The neuromusculoskeletal modelling (NMS) offers a powerful computational method to investigate the muscle functions of the body system through inverse dynamic analysis. However, a generic model will not meet the experimental requirement for joint reaction force calculation due to the unappropriated estimation of the subject’s anthropometric data. Thus, the current subject-specific musculoskeletal model was modified based on the GaitFullBody model from Anybody modeling system (AnyBody Technology, Denmark) for model repository with 42 degrees of freedom (see Fig. 2a), which is one of the most dedicated full-body musculoskeletal models. Parameters optimization and segments’ scaling were performed to match the subject’s morphology to reduce a global error metric between experimental and virtual motion marker positions before performing the simulation. Mass-fat scaling algorithm was adapted to estimate each individual’s segment length and mass, according to the measured anthropometric data (body weight, body height, pelvis width, thigh, shanks, and foot length). The subject-specific neuromusculoskeletal model was driven by in-vivo motion data obtained through the motion capture system, enabling the capturing of dynamic motor variations during perturbed and unperturbed walking conditions (see Fig. 3).

Fig. 2
figure 2

The subject-specific neuromusculoskeletal models (NMS) developed for adaptive responses analysis due to controlled perturbing forces (a), and grouped major muscle bundles for controlling hip motions in different anatomical planes (b)

Fig. 3
figure 3

Visualization of neuromusculoskeletal simulations driven by in-vivo motion data during perturbed and unperturbed walking

In this study, the Hill-type muscle model was employed to characterize all skeletal muscles. Muscle redundancy problem and muscle activations were solved and calculated by inverse dynamics approach and third-order polynomial muscle recruitment algorith [29], which calculated as follows:

$$\begin{array}{lll}Min & G\left(f^{\left(M\right)}\right)\\s.t.&\mathbf{Cf}=\mathbf{d}\\&f^{\left(M\right)}_i\geq\mathbf0,i\,\upepsilon\{1,2,...,n^{(M)}\}\end{array}$$
(1)
$$G(f^{(M)})=\sum_i\left(\frac{f^{(M)}_i}{N_i}\right)^p$$
(2)

where \(\mathrm{G}\) represents the optimal objective function. \({f}^{(M)}\) is the muscle force, which together with joint reaction force constitutes a n-dimensional vector f. C represents the system’s coefficient matrix associated with anatomy, and the vector d denotes external force. \({N}_{i}\) are the normalizing factors, typically muscle strength.

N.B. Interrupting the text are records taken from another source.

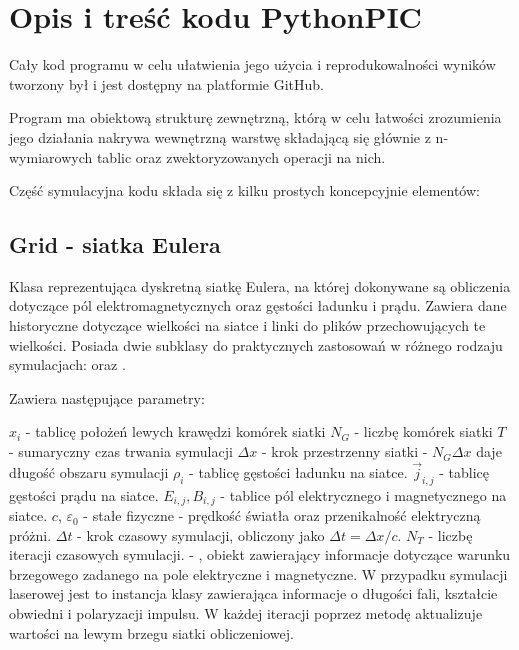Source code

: \section{Opis i treść kodu PythonPIC}
Cały kod programu w celu ułatwienia jego użycia i reprodukowalności wyników tworzony był i jest
dostępny na platformie GitHub\cite{github-repo}.

Program ma obiektową strukturę zewnętrzną, którą w celu łatwości
zrozumienia jego działania nakrywa wewnętrzną warstwę składającą się
głównie z n-wymiarowych tablic  oraz zwektoryzowanych
operacji na nich.

Część symulacyjna kodu składa się z kilku prostych koncepcyjnie elementów:

\subsection{Grid - siatka Eulera}
Klasa reprezentująca dyskretną siatkę Eulera, na której dokonywane są
obliczenia dotyczące pól elektromagnetycznych oraz gęstości ładunku i
prądu. Zawiera dane historyczne dotyczące wielkości na siatce
i linki do plików  przechowujących te wielkości.
Posiada dwie subklasy do praktycznych zastosowań w różnego rodzaju
symulacjach:  oraz .

Zawiera następujące parametry:
\begin{itemize}
    \itemi $x_i$ - tablicę położeń lewych krawędzi komórek siatki
    \itemi $N_G$ - liczbę komórek siatki
    \itemi $T$ - sumaryczny czas trwania symulacji
    \itemi $\Delta x$ - krok przestrzenny siatki - $N_G \Delta x$ daje
        długość obszaru symulacji
    \itemi $\rho_i$ - tablicę gęstości ładunku na siatce.
    \itemi $\vec{j}_{i,j}$ - tablicę gęstości prądu na siatce.
    \itemi $E_{i,j}, B_{i,j}$ - tablice pól elektrycznego i magnetycznego na siatce.
    \itemi $c$, $\varepsilon_0$ - stałe fizyczne - prędkość światła oraz
        przenikalność elektryczną próżni.
    \itemi $\Delta t$ - krok czasowy symulacji, obliczony jako $\Delta t =
        \Delta x / c$.
    \itemi $N_T$ - liczbę iteracji czasowych symulacji.
    \itemi {} - , obiekt zawierający informacje dotyczące
        warunku brzegowego zadanego na pole elektryczne i magnetyczne. W przypadku symulacji
        laserowej jest to instancja klasy  zawierająca informacje o
        długości fali, kształcie obwiedni
        i polaryzacji impulsu. W każdej iteracji  poprzez metodę
         aktualizuje wartości na lewym brzegu siatki obliczeniowej.
\end{itemize}

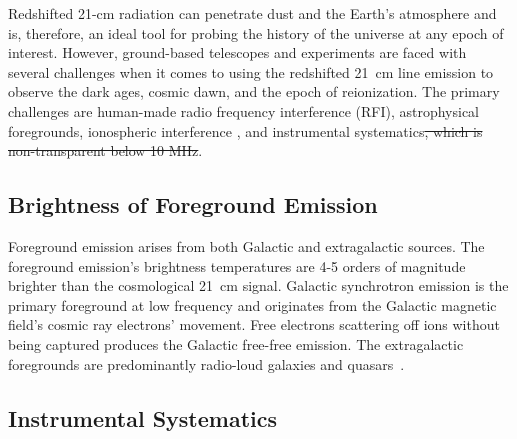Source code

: Redshifted 21-cm radiation can penetrate dust and the Earth's atmosphere and is, therefore, an ideal tool for probing the history of the universe at any epoch of interest. However, ground-based telescopes and experiments are faced with several challenges when it comes to using the redshifted \SI{21}{cm} line emission to observe the dark ages, cosmic dawn, and the epoch of reionization. The primary challenges are human-made radio frequency interference (RFI), astrophysical foregrounds, ionospheric interference , and instrumental systematics\st{, which is non-transparent below 10 MHz}. 

\subsection*{Brightness of Foreground Emission}

Foreground emission arises from both  Galactic  and extragalactic sources. The foreground emission's brightness temperatures are 4-5 orders of magnitude brighter than the cosmological \SI{21}{cm} signal. Galactic synchrotron emission is the primary foreground at low frequency and originates from the Galactic magnetic field's cosmic ray electrons' movement. Free electrons scattering off ions without being captured produces the Galactic free-free emission. The extragalactic foregrounds are predominantly radio-loud galaxies and quasars~\citep{2018RAA....18..114H, 2008MNRAS.389.1319J}.

\subsection*{Instrumental Systematics}\label{s:chall}

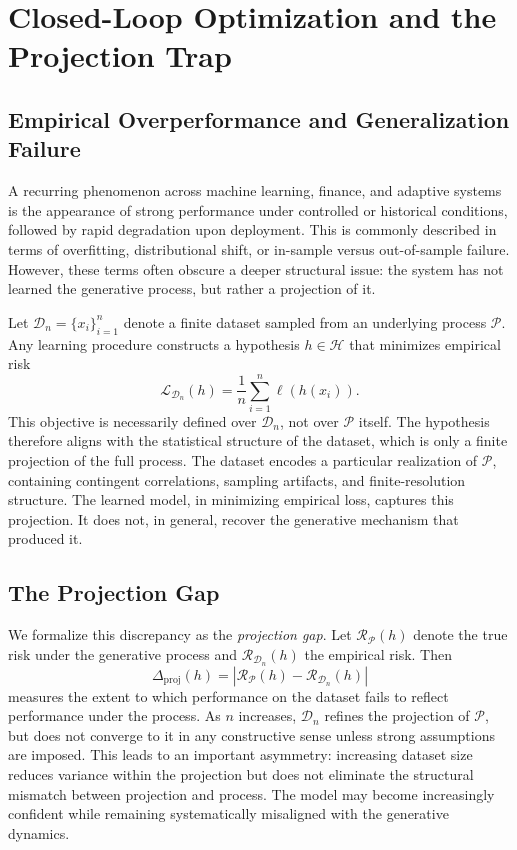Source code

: \documentclass[12pt]{article}
\theoremstyle{plain}
\theoremstyle{definition}
\theoremstyle{remark}
\begin{document}
\section{Closed-Loop Optimization and the Projection Trap}

\subsection{Empirical Overperformance and Generalization Failure}

A recurring phenomenon across machine learning, finance, and adaptive systems is the appearance of strong performance under controlled or historical conditions, followed by rapid degradation upon deployment. This is commonly described in terms of overfitting, distributional shift, or in-sample versus out-of-sample failure. However, these terms often obscure a deeper structural issue: the system has not learned the generative process, but rather a projection of it.

Let $\mathcal{D}_n = \{x_i\}_{i=1}^n$ denote a finite dataset sampled from an underlying process $\mathcal{P}$. Any learning procedure constructs a hypothesis $h \in \mathcal{H}$ that minimizes empirical risk
\[
\mathcal{L}_{\mathcal{D}_n}(h) = \frac{1}{n} \sum_{i=1}^n \ell(h(x_i)).
\]
This objective is necessarily defined over $\mathcal{D}_n$, not over $\mathcal{P}$ itself. The hypothesis therefore aligns with the statistical structure of the dataset, which is only a finite projection of the full process. The dataset encodes a particular realization of $\mathcal{P}$, containing contingent correlations, sampling artifacts, and finite-resolution structure. The learned model, in minimizing empirical loss, captures this projection. It does not, in general, recover the generative mechanism that produced it.

\subsection{The Projection Gap}

We formalize this discrepancy as the \emph{projection gap}. Let $\mathcal{R}_{\mathcal{P}}(h)$ denote the true risk under the generative process and $\mathcal{R}_{\mathcal{D}_n}(h)$ the empirical risk. Then
\[
\Delta_{\mathrm{proj}}(h) = \left| \mathcal{R}_{\mathcal{P}}(h) - \mathcal{R}_{\mathcal{D}_n}(h) \right|
\]
measures the extent to which performance on the dataset fails to reflect performance under the process. As $n$ increases, $\mathcal{D}_n$ refines the projection of $\mathcal{P}$, but does not converge to it in any constructive sense unless strong assumptions are imposed. This leads to an important asymmetry: increasing dataset size reduces variance within the projection but does not eliminate the structural mismatch between projection and process. The model may become increasingly confident while remaining systematically misaligned with the generative dynamics.
\end{document}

Joint moments were normalized by the subject’s mass(M), leg length(L), and graviton acceleration(g). For validating the muscle dynamics, a comparison between model-simulated and experimentally-measured muscle electromyographic signals was conducted. Specifically, we compared the normalized muscle activation levels of four major surface muscle bundles, including hip flexor (rectus femoris), extensor (biceps femoris), abductor (gluteus medius) and adductor (adductor longus) in unperturbed walking and perturbed walking. Pearson’s correlation coefficients (r) were used to evaluate the relationships between the two methods.

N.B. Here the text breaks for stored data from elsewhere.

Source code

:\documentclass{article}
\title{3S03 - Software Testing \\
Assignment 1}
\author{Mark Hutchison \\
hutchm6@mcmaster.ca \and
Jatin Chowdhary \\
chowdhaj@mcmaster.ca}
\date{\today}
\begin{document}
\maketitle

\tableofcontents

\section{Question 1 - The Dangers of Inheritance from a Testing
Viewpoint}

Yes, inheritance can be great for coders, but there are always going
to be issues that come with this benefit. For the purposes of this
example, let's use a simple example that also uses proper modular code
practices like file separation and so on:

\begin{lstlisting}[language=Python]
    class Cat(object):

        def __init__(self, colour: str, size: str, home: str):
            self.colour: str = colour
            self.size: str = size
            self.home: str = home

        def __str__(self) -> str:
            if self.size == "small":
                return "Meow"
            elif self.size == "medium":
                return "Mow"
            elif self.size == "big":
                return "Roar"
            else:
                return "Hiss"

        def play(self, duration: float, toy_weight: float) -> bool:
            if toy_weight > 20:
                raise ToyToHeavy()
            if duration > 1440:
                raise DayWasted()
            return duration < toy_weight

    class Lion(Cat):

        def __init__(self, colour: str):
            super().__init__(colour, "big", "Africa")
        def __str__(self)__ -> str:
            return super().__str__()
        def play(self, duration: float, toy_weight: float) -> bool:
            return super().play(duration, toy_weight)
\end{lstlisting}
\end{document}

To better analyze the gait phase-dependent joint responses, T-tests with SPM (statistical parameter mapping) were employed to identify gait phases, where joint responses had significant differences (p < 0.05) between the unperturbed and perturbed walking conditions. The SPM method would allow a time-wise continuous analysis for the significant changes in hip kinematics and kinetics for the entire gait cycle. [30]. The hip kinematics and kinetics adhered to the guidelines of the International Society of Biomechanics [31].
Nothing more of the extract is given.